Wouter Brave, the Dutch pioneer of tango


In 1985, in Europe, if you talked about tango you were probably talking about ballroom or the music of Piazzolla. Actually, though, a brand new interest for the Argentinean dance was beginning to raise in the world. The film "Tangos: el exilio de Gardel" by Solanas had great success and the show "Tango Argentino" by Orezzoli-Segovia was a big hit in Paris and in Broadway. Those successes were going to lift the veil on the tango art fallen into oblivion for more than thirty years.

In the mid-eighties in Europe some pioneers from Holland, Germany and Switzerland were already paving the way to the glorious return of tango-dancing and its outbreak in the nineties.

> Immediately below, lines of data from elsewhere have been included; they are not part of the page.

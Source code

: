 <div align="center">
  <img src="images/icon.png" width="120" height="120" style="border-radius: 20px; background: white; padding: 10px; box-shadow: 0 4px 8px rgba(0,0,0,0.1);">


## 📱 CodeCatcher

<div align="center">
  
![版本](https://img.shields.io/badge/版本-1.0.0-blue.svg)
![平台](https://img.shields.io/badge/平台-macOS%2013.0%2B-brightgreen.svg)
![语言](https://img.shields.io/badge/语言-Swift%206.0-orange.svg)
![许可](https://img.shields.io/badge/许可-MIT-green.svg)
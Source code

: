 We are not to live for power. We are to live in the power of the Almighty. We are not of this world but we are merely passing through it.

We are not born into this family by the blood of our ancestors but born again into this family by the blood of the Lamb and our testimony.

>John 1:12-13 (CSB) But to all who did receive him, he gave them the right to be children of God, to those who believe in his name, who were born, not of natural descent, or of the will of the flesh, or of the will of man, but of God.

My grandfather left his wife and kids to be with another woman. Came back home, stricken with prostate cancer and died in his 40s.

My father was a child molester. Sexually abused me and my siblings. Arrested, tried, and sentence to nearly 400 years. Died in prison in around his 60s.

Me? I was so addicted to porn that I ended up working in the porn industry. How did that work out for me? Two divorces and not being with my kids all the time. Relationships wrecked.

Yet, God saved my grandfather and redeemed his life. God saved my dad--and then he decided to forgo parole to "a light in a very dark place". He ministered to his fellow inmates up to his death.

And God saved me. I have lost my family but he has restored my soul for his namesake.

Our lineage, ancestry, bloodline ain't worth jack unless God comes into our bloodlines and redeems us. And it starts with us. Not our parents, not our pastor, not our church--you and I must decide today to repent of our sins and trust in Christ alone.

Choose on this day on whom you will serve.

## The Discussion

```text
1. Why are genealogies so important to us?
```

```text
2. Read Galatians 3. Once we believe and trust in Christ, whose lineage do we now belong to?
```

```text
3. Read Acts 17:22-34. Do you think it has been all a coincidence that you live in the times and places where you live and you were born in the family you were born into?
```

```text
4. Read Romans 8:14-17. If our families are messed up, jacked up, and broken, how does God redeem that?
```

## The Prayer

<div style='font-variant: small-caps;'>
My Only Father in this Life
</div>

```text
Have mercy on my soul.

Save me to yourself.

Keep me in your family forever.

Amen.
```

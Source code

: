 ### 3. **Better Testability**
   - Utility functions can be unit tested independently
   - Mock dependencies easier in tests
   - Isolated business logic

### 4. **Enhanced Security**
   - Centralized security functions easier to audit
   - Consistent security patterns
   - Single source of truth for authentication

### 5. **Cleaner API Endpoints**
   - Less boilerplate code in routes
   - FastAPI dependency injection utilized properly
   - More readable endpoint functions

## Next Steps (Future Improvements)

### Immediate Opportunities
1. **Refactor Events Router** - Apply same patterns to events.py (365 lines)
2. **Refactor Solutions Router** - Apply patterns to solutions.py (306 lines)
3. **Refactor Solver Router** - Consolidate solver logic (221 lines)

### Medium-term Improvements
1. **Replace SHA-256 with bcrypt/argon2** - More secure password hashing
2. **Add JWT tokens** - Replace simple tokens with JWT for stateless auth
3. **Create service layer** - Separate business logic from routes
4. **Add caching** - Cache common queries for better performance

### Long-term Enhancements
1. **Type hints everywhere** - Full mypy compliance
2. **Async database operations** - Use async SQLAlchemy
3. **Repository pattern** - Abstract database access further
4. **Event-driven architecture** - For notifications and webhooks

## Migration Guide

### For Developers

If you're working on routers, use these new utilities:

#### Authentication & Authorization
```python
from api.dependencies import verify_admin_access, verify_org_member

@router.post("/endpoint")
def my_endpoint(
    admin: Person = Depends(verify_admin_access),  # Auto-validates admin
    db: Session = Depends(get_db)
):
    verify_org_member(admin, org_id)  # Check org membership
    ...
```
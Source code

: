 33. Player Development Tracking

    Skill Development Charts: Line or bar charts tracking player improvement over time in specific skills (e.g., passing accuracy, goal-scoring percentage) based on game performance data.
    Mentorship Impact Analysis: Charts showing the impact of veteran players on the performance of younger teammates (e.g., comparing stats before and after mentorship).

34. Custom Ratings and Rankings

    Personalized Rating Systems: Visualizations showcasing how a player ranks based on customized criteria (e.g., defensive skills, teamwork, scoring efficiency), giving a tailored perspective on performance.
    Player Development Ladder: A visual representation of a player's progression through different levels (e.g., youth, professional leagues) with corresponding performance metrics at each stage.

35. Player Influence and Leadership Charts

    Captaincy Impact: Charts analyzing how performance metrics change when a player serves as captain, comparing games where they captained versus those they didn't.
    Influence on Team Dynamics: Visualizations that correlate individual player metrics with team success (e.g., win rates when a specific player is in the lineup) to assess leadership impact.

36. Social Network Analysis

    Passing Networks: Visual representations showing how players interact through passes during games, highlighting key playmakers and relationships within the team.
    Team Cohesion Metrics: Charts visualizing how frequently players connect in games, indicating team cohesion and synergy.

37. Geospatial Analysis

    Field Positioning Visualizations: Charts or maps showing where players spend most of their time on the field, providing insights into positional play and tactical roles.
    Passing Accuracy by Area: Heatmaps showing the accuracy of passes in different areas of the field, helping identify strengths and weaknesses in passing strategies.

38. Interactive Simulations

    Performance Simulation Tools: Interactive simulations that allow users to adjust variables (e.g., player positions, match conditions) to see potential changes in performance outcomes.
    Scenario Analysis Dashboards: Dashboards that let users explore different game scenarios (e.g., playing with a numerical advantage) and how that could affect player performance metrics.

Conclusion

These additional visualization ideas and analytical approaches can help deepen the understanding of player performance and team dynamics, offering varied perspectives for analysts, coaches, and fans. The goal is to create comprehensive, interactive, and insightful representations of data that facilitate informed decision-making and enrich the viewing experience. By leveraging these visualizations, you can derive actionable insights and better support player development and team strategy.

One of those pioneers was Wouter Brave: a professional dancer dedicated to contemporary dance since the late seventies. By means of another German pioneer, Wouter in 1983 gets in contact with argentine tango: he gets very fond of this dance and in 1985 decides to leave to Buenos Aires looking for a teacher.
In Buenos Aires Wouter knows Antonio Todaro: he takes lesson from him for some years, and in 1988 he convinces Todaro to come to Europe. From then on, Todaro will become one of the fundamental teachers of the first modern generation of tango dancers, not only in Buenos Aires but also in Holland, Germany, Belgium and the rest of Europe.

Together with his partner Martine Berghuijs, in 1989 Wouter Brave starred in the film "El Abrazo" made in Buenos Aires by the Dutch filmmaker Jan van den Berg. In this film you can see Todaro as well as other legends of tango like Virulazo and Petroleo, and the young promises Zotto and Aquino.
We interviewed Wouter on February in his beautiful house in the Dutch countryside, and in this radio show we share with you his memories and some curio.
In the interview Wouter speaks in English language.